Transcribe, leaving out every picture, the lines that run from the start of the listing below through the line with "MongoDB is a".
◆ ◆ ◆ ◆
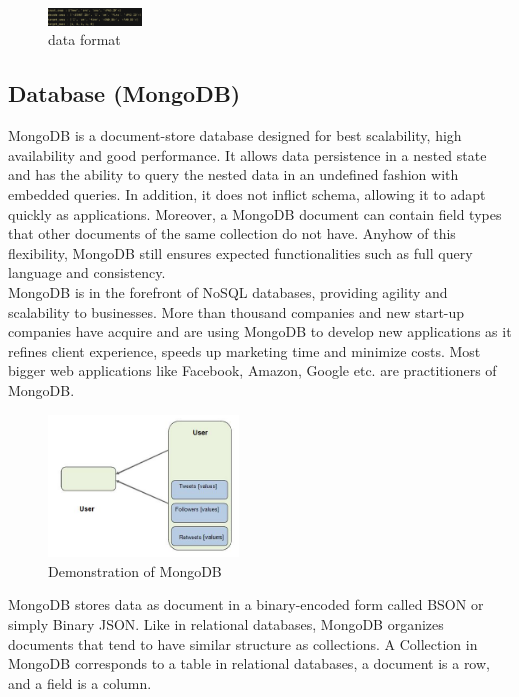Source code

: \documentclass[conference]{IEEEtran}
\begin{document}
\begin{figure}[!ht]
	\centering
	\includegraphics[width=0.222\textwidth]{data_format.png}
	\caption{data format}
\end{figure}


\subsection{\textbf{Database (MongoDB)}}
MongoDB is a document-store database designed for best scalability, high availability and good performance. It allows data persistence in a nested state and has the ability to query the nested data in an undefined fashion with embedded queries. In addition, it does not inflict schema, allowing it to adapt quickly as applications. Moreover, a MongoDB document can contain field types that other documents of the same collection do not have. Anyhow of this flexibility, MongoDB still ensures expected functionalities such as full query language and consistency.\\
MongoDB is in the forefront of NoSQL databases, providing agility and scalability to businesses. More than thousand companies and new start-up companies have acquire and are using MongoDB to develop new applications as it refines client experience, speeds up marketing time and minimize costs. Most bigger web applications like Facebook, Amazon, Google etc. are practitioners of MongoDB. \\

\begin{figure}[!ht]
	\centering
	\includegraphics[width=0.45\textwidth]{mongo.png}
	\caption{Demonstration of MongoDB\cite{b7}}
\end{figure}

MongoDB stores data as document in a binary-encoded form called BSON or simply Binary JSON. Like in relational databases, MongoDB organizes documents that tend to have similar structure as collections. A Collection in MongoDB corresponds to a table in relational databases, a document is a row, and a field is a column.\\
\end{document}
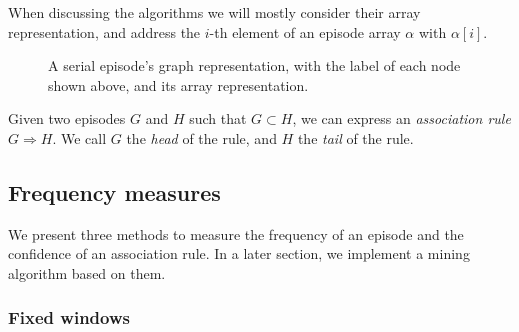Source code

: When discussing the algorithms we will mostly consider their array representation, and address the $ i $-th element of an episode array $ \alpha $ with $ \alpha [i] $.

\begin{figure}
\centering


\caption{A serial episode's graph representation, with the label of each node shown above, and its array representation.}
\label{fig:serial-representation}
\end{figure}

\begin{definition}
Given two episodes $ G $ and $ H $ such that $ G \subset H $, we can express an \emph{association rule} $ G \Rightarrow H $. We call $ G $ the \emph{head} of the rule, and $ H $ the \emph{tail} of the rule.
\end{definition}

\subsection{Frequency measures}

We present three methods to measure the frequency of an episode and the confidence of an association rule. In a later section, we implement a mining algorithm based on them.

\subsubsection{Fixed windows}

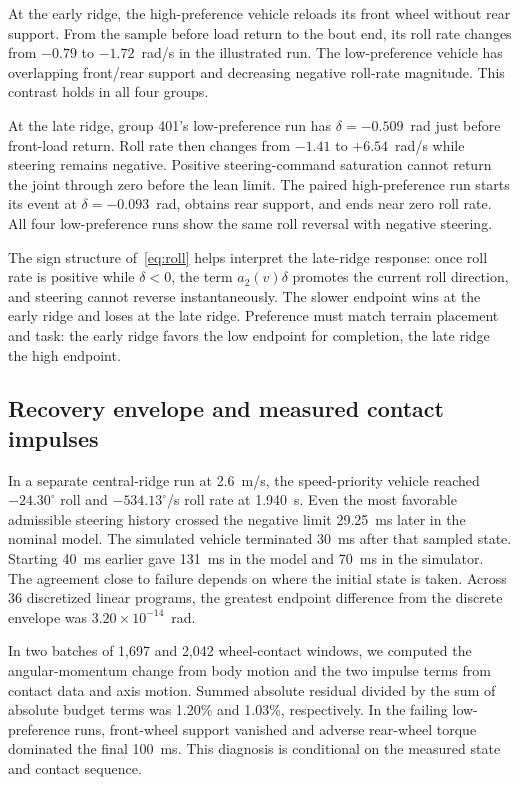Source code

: \documentclass[journal]{IEEEtran}
\begin{document}
At the early ridge, the high-preference vehicle reloads its front wheel without rear support. From the sample before load return to the bout end, its roll rate changes from $-0.79$ to $-1.72$~rad/s in the illustrated run. The low-preference vehicle has overlapping front/rear support and decreasing negative roll-rate magnitude. This contrast holds in all four groups.

At the late ridge, group 401's low-preference run has $\delta=-0.509$~rad just before front-load return. Roll rate then changes from $-1.41$ to $+6.54$~rad/s while steering remains negative. Positive steering-command saturation cannot return the joint through zero before the lean limit. The paired high-preference run starts its event at $\delta=-0.093$~rad, obtains rear support, and ends near zero roll rate. All four low-preference runs show the same roll reversal with negative steering.

The sign structure of~\eqref{eq:roll} helps interpret the late-ridge response: once roll rate is positive while $\delta<0$, the term $a_2(v)\delta$ promotes the current roll direction, and steering cannot reverse instantaneously. The slower endpoint wins at the early ridge and loses at the late ridge. Preference must match terrain placement and task: the early ridge favors the low endpoint for completion, the late ridge the high endpoint.

\subsection{Recovery envelope and measured contact impulses}
In a separate central-ridge run at 2.6~m/s, the speed-priority vehicle reached $-24.30^\circ$ roll and $-534.13^\circ$/s roll rate at 1.940~s. Even the most favorable admissible steering history crossed the negative limit 29.25~ms later in the nominal model. The simulated vehicle terminated 30~ms after that sampled state. Starting 40~ms earlier gave 131~ms in the model and 70~ms in the simulator. The agreement close to failure depends on where the initial state is taken. Across 36 discretized linear programs, the greatest endpoint difference from the discrete envelope was $3.20\times10^{-14}$~rad.

In two batches of 1,697 and 2,042 wheel-contact windows, we computed the angular-momentum change from body motion and the two impulse terms from contact data and axis motion. Summed absolute residual divided by the sum of absolute budget terms was 1.20\% and 1.03\%, respectively. In the failing low-preference runs, front-wheel support vanished and adverse rear-wheel torque dominated the final 100~ms. This diagnosis is conditional on the measured state and contact sequence.
\end{document}
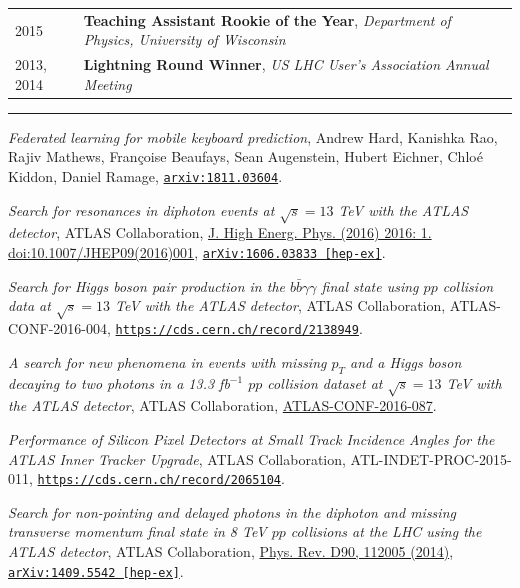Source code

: \documentclass{letter}
\begin{document}
\begin{tabular}{p{}p{}}
  2015
  &
  \textbf{Teaching Assistant Rookie of the Year}, \textit{Department of Physics, University of Wisconsin} 
  \\
  2013, 2014
  & 
  \textbf{Lightning Round Winner}, \textit{US LHC User's Association Annual Meeting}
  \\
\end{tabular}



\begin{flushleft}
  \Large{\textsc{\textbf{\color{Maroon}{Selected Publications}}}}
  \vspace{1pt}  %
  \hrule
\end{flushleft}

\textit{Federated learning for mobile keyboard prediction}, Andrew Hard, Kanishka Rao, Rajiv Mathews, Fran{\c c}oise Beaufays, Sean Augenstein, Hubert Eichner, Chlo{\'e} Kiddon, Daniel Ramage, \href{https://arxiv.org/abs/1811.03604}{\texttt{arxiv:1811.03604}}.

\textit{Search for resonances in diphoton events at $\sqrt{s}=13$ TeV with the ATLAS detector}, ATLAS Collaboration, \href{http://link.springer.com/article/10.1007/JHEP09(2016)001}{J. High Energ. Phys. (2016) 2016: 1. doi:10.1007/JHEP09(2016)001}, \href{http://arxiv.org/abs/1606.03833}{\texttt{arXiv:1606.03833 [hep-ex]}}.

\textit{Search for Higgs boson pair production in the $b \bar{b} \gamma \gamma$ final state using $pp$ collision data at $\sqrt{s}=13$ TeV with the ATLAS detector}, ATLAS Collaboration, ATLAS-CONF-2016-004, \href{https://cds.cern.ch/record/2138949}{\texttt{https://cds.cern.ch/record/2138949}}.

\textit{A search for new phenomena in events with missing $p_{T}$ and a Higgs boson decaying to two photons in a 13.3 fb$^{-1}$ $pp$ collision dataset at $\sqrt{s}=13$ TeV with the ATLAS detector}, ATLAS Collaboration, \href{https://cds.cern.ch/record/2206281}{ATLAS-CONF-2016-087}.

\textit{Performance of Silicon Pixel Detectors at Small Track Incidence Angles for the ATLAS Inner Tracker Upgrade}, ATLAS Collaboration, ATL-INDET-PROC-2015-011, \href{https://cds.cern.ch/record/2065104}{\texttt{https://cds.cern.ch/record/2065104}}.

\textit{Search for non-pointing and delayed photons in the diphoton and missing transverse momentum final state in 8 TeV $pp$ collisions at the LHC using the ATLAS detector}, ATLAS Collaboration, 
\href{http://journals.aps.org/prd/abstract/10.1103/PhysRevD.90.112005}{Phys. Rev. D90, 112005 (2014)}, \href{https://arxiv.org/abs/1409.5542}{\texttt{arXiv:1409.5542 [hep-ex]}}.
\end{document}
◆ ◆ ◆ ◆
• **Response**
Source code

: \documentclass[conference]{IEEEtran}
\begin{document}
\begin{figure}[!ht]
	\centering
	\includegraphics[width=0.222\textwidth]{data_format.png}
	\caption{data format}
\end{figure}


\subsection{\textbf{Database (MongoDB)}}
MongoDB is a document-store database designed for best scalability, high availability and good performance. It allows data persistence in a nested state and has the ability to query the nested data in an undefined fashion with embedded queries. In addition, it does not inflict schema, allowing it to adapt quickly as applications. Moreover, a MongoDB document can contain field types that other documents of the same collection do not have. Anyhow of this flexibility, MongoDB still ensures expected functionalities such as full query language and consistency.\\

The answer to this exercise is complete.